Texte intégral
Monsieur le Président,
Madame le Haut Commissaire,
Mesdames, Messieurs les Rapporteurs spéciaux,
Mesdames, Messieurs,
Chers Amis,
Je voudrais tout d'abord remercier le Chili qui est, aux côtés du Haut Commissariat aux droits de l'Homme, l'organisateur de cette journée de débat annuel consacré aux droits des femmes.
L'action politique pour moi, c'est une ambition ordonnée à une action. Ce volontarisme est essentiel pour lutter contre les discriminations, en particulier celles à l'encontre des femmes, qu'elles soient le fait des circonstances, des habitudes, de la coutume ou de la loi.
C'est pourquoi je suis heureuse de débattre de cette question avec vous aujourd'hui, avec l'objectif de parvenir en fin de journée à une recommandation concrète.
En 1791, Olympe de Gouges, femme de lettres et citoyenne française, appelait, deux ans après la proclamation de la déclaration des droits de l'Homme et du citoyen, à un sursaut visant la condition féminine : "Femme, réveille-toi !" lançait-elle. "Le tocsin de la raison se fait entendre dans tous l'univers ; reconnais tes droits. Le puissant empire de la nature n'est plus environné de préjugés, de fanatisme, de superstition et de mensonges. Le flambeau de la vérité a dissipé tous les nuages de la sottise et de l'usurpation".
Au lendemain du 60ème anniversaire de la Déclaration universelle des droits de l'Homme, la condition de la femme dans le monde a-t-elle vraiment évolué ? Somme-nous si loin de cette nécessaire révolte à laquelle appelait Olympe de Gouges ?
Bien sûr, les droits des femmes ont progressé. Mais il s'agit d'un chemin parsemé d'embûches où les retours en arrière restent possibles. En France, il a fallu attendre 1944 pour que les femmes aient enfin le droit de vote, et 1965 pour que l'épouse se voie reconnaître le droit de gérer ses biens, d'ouvrir un compte en banque ou exercer une profession sans l'autorisation de son mari...
Si la Déclaration universelle des droits de l'Homme, en son article 2, dispose que "chacun peut se prévaloir de tous les droits et de toutes les libertés proclamés (dans la déclaration) sans distinction aucune, notamment (...) de sexe (...) ", la réalité nous en entraîne parfois bien loin ! Les inégalités entre hommes et femmes restent un phénomène universel, de même que les violations des droits fondamentaux de ces dernières. Je ne peux m'empêcher de penser bien sûr à la terrible situation des femmes de l'Est de la République démocratique du Congo, victimes dans les Kivus de violences insoutenables depuis de si nombreuses années et pour lesquelles il faut continuer de se mobiliser afin de mettre fin à leur calvaire.

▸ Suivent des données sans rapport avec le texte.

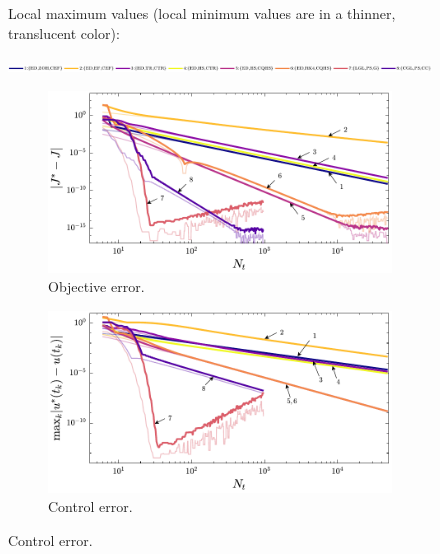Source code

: \begin{figure}%
\centering

{\footnotesize Local maximum values (local minimum values are in a thinner, translucent color):}

\includegraphics[width=\textwidth]{../ch5/figures/ex1_sens_legend}%

\vspace{1mm}

\begin{subfigure}{0.5\textwidth}
\centering
\includegraphics[width=\textwidth]{../ch5/figures/ex1_sens_objective}%
\caption{Objective error.}
\label{fig:ch5:ex1sens:objective}
\end{subfigure}%
\begin{subfigure}{0.5\textwidth}
\centering
\includegraphics[width=\textwidth]{../ch5/figures/ex1_sens_control}%
\caption{Control error.}
\label{fig:ch5:ex1sens:control}
\end{subfigure}%


\end{figure}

Les discriminations à l'égard des femmes trouvent leur source dans la perpétuation à travers le monde de pratiques et préjugés d'un autre âge, dans la persistance de discriminations tant de facto que sur le plan juridique. Ces inégalités sont liées au statut social inférieur qui continue d'être attribué aux femmes, et par le débat public qui en est imprégné.
Pourtant, la communauté internationale avait pris des engagements fermes en adoptant le programme d'action de Pékin en 1995 : la nécessité de garantir la non-discrimination et l'égalité, devant la loi et dans la pratique, avait été inscrite au nombre de ses objectifs stratégiques. Cet engagement a été réitéré en 2000 par l'Assemblée générale des Nations unies et une date butoir fixée pour sa mise en oeuvre. Nous nous étions alors engagés à éliminer les discriminations d'ici à 2005.

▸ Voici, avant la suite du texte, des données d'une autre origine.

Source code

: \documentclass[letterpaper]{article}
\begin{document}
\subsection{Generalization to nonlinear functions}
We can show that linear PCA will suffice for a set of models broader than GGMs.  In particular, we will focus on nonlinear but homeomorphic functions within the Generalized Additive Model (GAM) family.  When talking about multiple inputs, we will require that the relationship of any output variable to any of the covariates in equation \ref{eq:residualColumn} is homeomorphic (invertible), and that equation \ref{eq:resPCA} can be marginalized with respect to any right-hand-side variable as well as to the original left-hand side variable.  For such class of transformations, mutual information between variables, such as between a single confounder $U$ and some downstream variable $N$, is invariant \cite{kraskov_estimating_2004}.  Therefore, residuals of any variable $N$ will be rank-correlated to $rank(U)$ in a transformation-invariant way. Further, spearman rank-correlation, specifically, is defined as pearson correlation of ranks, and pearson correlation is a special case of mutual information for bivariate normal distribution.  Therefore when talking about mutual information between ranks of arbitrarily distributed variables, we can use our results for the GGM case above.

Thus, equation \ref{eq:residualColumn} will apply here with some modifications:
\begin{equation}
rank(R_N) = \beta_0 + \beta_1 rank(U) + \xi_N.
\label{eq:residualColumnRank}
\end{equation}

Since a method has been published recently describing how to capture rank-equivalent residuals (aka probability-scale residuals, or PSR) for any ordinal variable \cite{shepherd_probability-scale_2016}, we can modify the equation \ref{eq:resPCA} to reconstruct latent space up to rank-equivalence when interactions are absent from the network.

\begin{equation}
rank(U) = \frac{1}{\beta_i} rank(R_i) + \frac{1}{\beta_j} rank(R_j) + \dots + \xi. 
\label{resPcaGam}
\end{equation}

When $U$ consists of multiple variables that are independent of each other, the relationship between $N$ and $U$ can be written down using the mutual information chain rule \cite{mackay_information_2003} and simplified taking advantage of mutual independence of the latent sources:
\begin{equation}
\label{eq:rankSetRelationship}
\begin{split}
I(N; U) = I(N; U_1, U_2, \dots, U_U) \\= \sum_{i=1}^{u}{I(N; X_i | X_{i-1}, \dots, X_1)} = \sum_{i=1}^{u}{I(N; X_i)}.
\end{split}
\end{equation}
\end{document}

Aujourd'hui, près de 5 ans après cette date limite, nous sommes encore loin d'avoir remporté la victoire contre les inégalités, tant s'en faut, sur quelque continent que ce soit.
Même si le statut juridique des femmes s'est largement amélioré au cours des dernières années, combler le fossé entre égalité de fait et de droit demeure un défi.
Les discriminations, lorsqu'elles sont inscrites dans les lois, aboutissent à priver les femmes de leurs droits les plus fondamentaux. La justification par la loi de ces discriminations est inacceptable. Une loi inique reste une loi inique. Que dire de lois qui privent les femmes de droits essentiels, comme celui à l'intégrité physique, ou qui ne leur permettent pas de se protéger d'un mari violent qui peut en toute impunité commettre des viols à répétition contre son épouse ?
C'est la raison pour laquelle, en avril, je m'étais élevée contre l'adoption par le Parlement afghan d'une loi qui comportait des dispositions particulièrement discriminatoires à l'encontre de certaines femmes afghanes, comme celle qui leur dictait obéissance pour les rapports sexuels désirés par le mari, ou encore celle qui leur interdisait de quitter la maison sans la permission de ce dernier. Je crois qu'il faut que nous restions vigilants jusqu'au retrait de ce texte ou, à tout le moins, jusqu'à la suppression des dispositions qui sont des atteintes inacceptables aux droits des femmes.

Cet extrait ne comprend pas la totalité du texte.